一時不停止違反は過失でも処罰される違反行為のため標識を見落として一時停止をしなかった場合でも処罰されます。
しかし、事例の運転手は一時停止標識の停止線の手前で止まろうとしてブレーキをかけているので、路面さえ凍結していなければしっかり停止することができたし、交通事故も未然に防止できたのです。
このような場合、運転手に一時不停止の責任を課すことは出来ません。事故の原因が運転手の一時不停止であると言えないのです。

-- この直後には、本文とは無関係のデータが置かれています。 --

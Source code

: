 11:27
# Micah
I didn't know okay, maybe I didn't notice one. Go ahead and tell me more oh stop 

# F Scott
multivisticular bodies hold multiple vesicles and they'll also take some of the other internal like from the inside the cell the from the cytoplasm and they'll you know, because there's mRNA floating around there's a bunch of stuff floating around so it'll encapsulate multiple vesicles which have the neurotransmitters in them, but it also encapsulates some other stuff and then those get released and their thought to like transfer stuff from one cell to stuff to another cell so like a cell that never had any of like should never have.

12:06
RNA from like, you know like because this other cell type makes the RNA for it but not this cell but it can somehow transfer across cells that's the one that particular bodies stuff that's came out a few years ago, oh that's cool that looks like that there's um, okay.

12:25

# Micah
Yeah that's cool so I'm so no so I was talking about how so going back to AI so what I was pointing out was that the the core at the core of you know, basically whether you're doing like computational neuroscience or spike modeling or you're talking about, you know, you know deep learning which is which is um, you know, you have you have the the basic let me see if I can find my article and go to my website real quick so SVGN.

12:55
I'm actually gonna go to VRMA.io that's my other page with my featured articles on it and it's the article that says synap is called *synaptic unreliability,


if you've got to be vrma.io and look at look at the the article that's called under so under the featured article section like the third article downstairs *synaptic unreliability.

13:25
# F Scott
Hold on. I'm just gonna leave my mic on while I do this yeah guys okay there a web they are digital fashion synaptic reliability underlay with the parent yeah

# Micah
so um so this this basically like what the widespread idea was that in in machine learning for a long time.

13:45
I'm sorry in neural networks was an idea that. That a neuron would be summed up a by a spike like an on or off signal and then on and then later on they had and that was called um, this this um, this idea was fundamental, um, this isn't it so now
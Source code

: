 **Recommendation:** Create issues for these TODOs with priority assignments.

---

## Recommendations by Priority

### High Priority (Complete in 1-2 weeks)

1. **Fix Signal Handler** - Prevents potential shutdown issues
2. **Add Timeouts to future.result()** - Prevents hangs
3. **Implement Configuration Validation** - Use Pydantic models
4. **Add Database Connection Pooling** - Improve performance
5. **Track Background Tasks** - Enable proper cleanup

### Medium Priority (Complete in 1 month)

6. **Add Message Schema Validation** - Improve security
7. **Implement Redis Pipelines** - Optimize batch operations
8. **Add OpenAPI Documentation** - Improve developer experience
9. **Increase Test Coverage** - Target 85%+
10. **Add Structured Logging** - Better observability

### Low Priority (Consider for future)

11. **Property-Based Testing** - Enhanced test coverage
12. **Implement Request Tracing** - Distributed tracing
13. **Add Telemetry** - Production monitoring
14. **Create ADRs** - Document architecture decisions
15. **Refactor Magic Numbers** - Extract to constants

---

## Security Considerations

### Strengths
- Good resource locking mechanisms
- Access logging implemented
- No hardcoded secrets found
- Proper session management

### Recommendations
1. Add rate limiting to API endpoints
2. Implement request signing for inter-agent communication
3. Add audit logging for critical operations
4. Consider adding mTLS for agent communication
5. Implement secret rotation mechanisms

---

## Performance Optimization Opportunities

それなら事故の原因は何なのか?道路の凍結が原因でだから、凍結を放置していた道路管理者の責任であり車の運転手は無過失でしょうか?
それも違います。
車の運転手は冬場、周囲に積雪が認められたり気温が低い環境の道路を走行する際は、路面が凍結してブレーキを踏めば滑走することを予め予見して、車を滑走させないようなブレーキ操作や安全速度で走行する注意義務を負っているのです。その中には冬タイヤを装着することも当然含まれます。
つまり事例の場合、自動車の運転手としてはブレーキを踏めば滑走することを予見して運転するべき注意義務があるのに制動効果を過信してこれを怠った過失により、自分の車を操縦不能の状態に滑走させたという事故原因の捜査結果になります。
一時不停止違反の立証が捜査目的とならないので、仮に報道関係者やご遺族が一時停止違反を捜査しないと訴えても警察としては適正捜査を行っているとなるのです。
もちろん一時停止違反行為を立件しないからといって運転手に対する刑事責任が軽くなるということもありません。
捜査側がどの過失行為を立証しようとしているのかを読み取ってみることも大切だとおもいます。